TEEN SEX

Gender PS opposes lowering age of consent, says move will increase pregnancies

In Summary

• The PS said this will lead to an increase in teenage pregnancies creating a burden to health facilities at county governments.

• Kwekwe said the burden of teenage pregnancies is felt across the board, even in the provision of services by non-state agencies.

PS, State Department of Gender Affairs Hon. Safina Kwekwe Tsungu during the Rapid Results Initiative ceremony at Kenya School of Government in Nairobi on August 24, 2018.
PS, State Department of Gender Affairs Hon. Safina Kwekwe Tsungu during the Rapid Results Initiative ceremony at Kenya School of Government in Nairobi on August 24, 2018.
Image: HEPHZIBAR BUKASU

The PS State Department of Gender Affairs, Safina Kwekwe has opposed lowering the age of consent for sex to 16 years.

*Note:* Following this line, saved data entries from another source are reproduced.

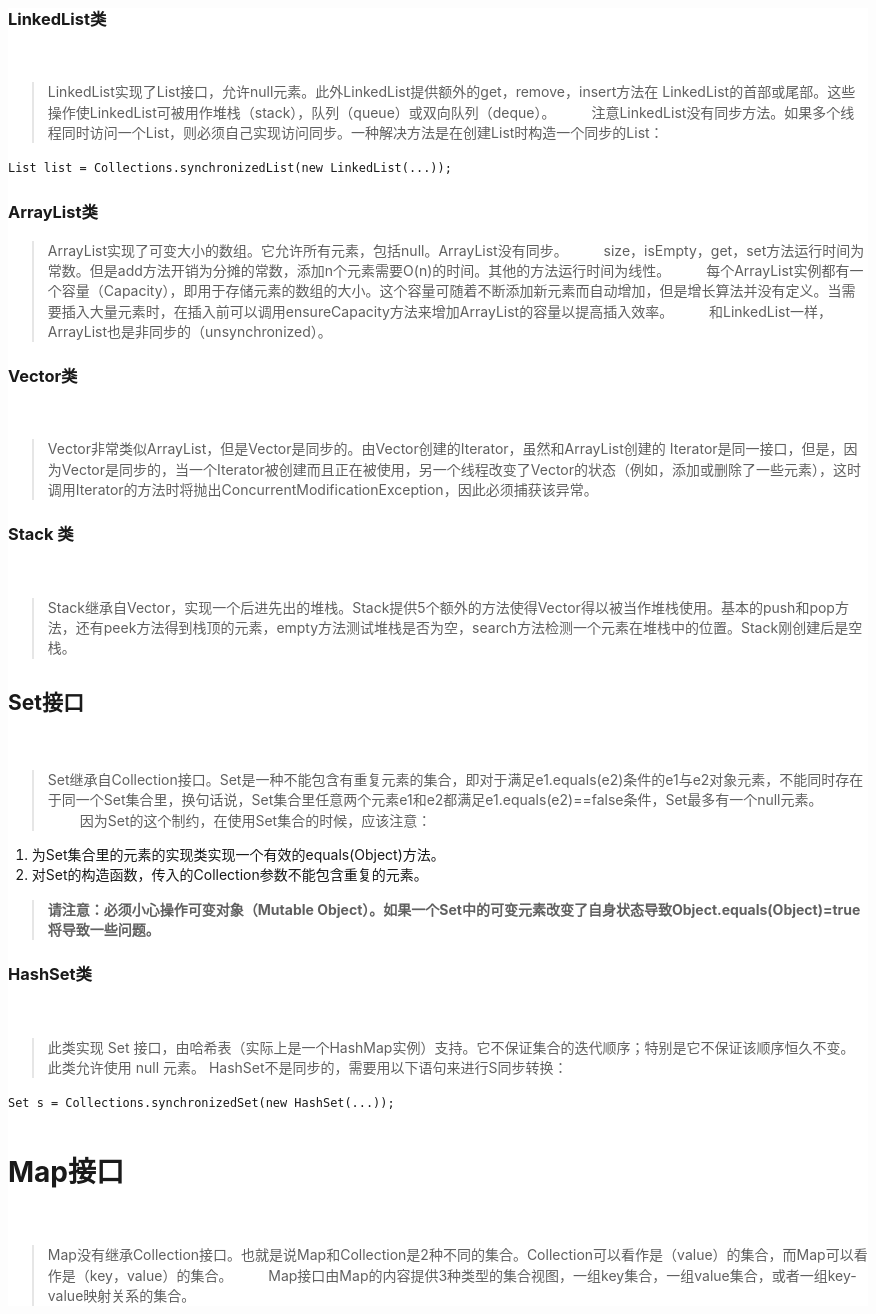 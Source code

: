 ### LinkedList类
　　
> LinkedList实现了List接口，允许null元素。此外LinkedList提供额外的get，remove，insert方法在 LinkedList的首部或尾部。这些操作使LinkedList可被用作堆栈（stack），队列（queue）或双向队列（deque）。
　　
> 注意LinkedList没有同步方法。如果多个线程同时访问一个List，则必须自己实现访问同步。一种解决方法是在创建List时构造一个同步的List：

    List list = Collections.synchronizedList(new LinkedList(...));

### ArrayList类
> ArrayList实现了可变大小的数组。它允许所有元素，包括null。ArrayList没有同步。
　　
> size，isEmpty，get，set方法运行时间为常数。但是add方法开销为分摊的常数，添加n个元素需要O(n)的时间。其他的方法运行时间为线性。
　　
> 每个ArrayList实例都有一个容量（Capacity），即用于存储元素的数组的大小。这个容量可随着不断添加新元素而自动增加，但是增长算法并没有定义。当需要插入大量元素时，在插入前可以调用ensureCapacity方法来增加ArrayList的容量以提高插入效率。
　　
> 和LinkedList一样，ArrayList也是非同步的（unsynchronized）。
　　
### Vector类
　　
> Vector非常类似ArrayList，但是Vector是同步的。由Vector创建的Iterator，虽然和ArrayList创建的 Iterator是同一接口，但是，因为Vector是同步的，当一个Iterator被创建而且正在被使用，另一个线程改变了Vector的状态（例如，添加或删除了一些元素），这时调用Iterator的方法时将抛出ConcurrentModificationException，因此必须捕获该异常。
　　
### Stack 类
　　
> Stack继承自Vector，实现一个后进先出的堆栈。Stack提供5个额外的方法使得Vector得以被当作堆栈使用。基本的push和pop方法，还有peek方法得到栈顶的元素，empty方法测试堆栈是否为空，search方法检测一个元素在堆栈中的位置。Stack刚创建后是空栈。
　　
## Set接口
　　
> Set继承自Collection接口。Set是一种不能包含有重复元素的集合，即对于满足e1.equals(e2)条件的e1与e2对象元素，不能同时存在于同一个Set集合里，换句话说，Set集合里任意两个元素e1和e2都满足e1.equals(e2)==false条件，Set最多有一个null元素。
　　
> 因为Set的这个制约，在使用Set集合的时候，应该注意：
　　
1. 为Set集合里的元素的实现类实现一个有效的equals(Object)方法。
2. 对Set的构造函数，传入的Collection参数不能包含重复的元素。

> **请注意：必须小心操作可变对象（Mutable Object）。如果一个Set中的可变元素改变了自身状态导致Object.equals(Object)=true将导致一些问题。**
　　
### HashSet类
　　
> 此类实现 Set 接口，由哈希表（实际上是一个HashMap实例）支持。它不保证集合的迭代顺序；特别是它不保证该顺序恒久不变。此类允许使用 null 元素。 HashSet不是同步的，需要用以下语句来进行S同步转换：

    Set s = Collections.synchronizedSet(new HashSet(...));

# Map接口
　　
> Map没有继承Collection接口。也就是说Map和Collection是2种不同的集合。Collection可以看作是（value）的集合，而Map可以看作是（key，value）的集合。
　　
> Map接口由Map的内容提供3种类型的集合视图，一组key集合，一组value集合，或者一组key-value映射关系的集合。
　　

The PS said this will lead to an increase in teenage pregnancies creating a burden to health facilities at county governments.

Kwekwe said the burden of teenage pregnancies is felt across the board, even in the provision of services by non-state agencies.

 

"If we lower the age of consent, we will be protecting sexual predators because they have been looking for every loophole and opportunity to hide from the law," she said.

The move will also be putting young girls at legal crossroads because they may look to perform unsafe abortions which are illegal in Kenya.
PS State Department of Gender Affairs, Safina Kwekwe

The PS spoke on Tuesday at the multi-sectoral forum on age consent for sex organised by the National Gender and Equality Commission at Nairobi.

She further stated that lowering the consent age to 16 would see many girls put at risk of losing at least two years of basic education.

The PS said the move would encourage unsafe abortions among young girls.

National Gender and Equality Commission chairperson Joyce Mutinda echoed Kwekwe's remarks stating that while sex education is important, teachers should not be the ones to offer it to students.

"Let the grandfather's and grandmother's come in once a week and talk to the children about their bodies," she stated.

 

Mutinda encouraged the government to make use of the elderly to push for national development.

She cautioned on passing resolutions that infringe on the rights of children.

"Children below the age of 18 cannot make these decisions," Mutinda said.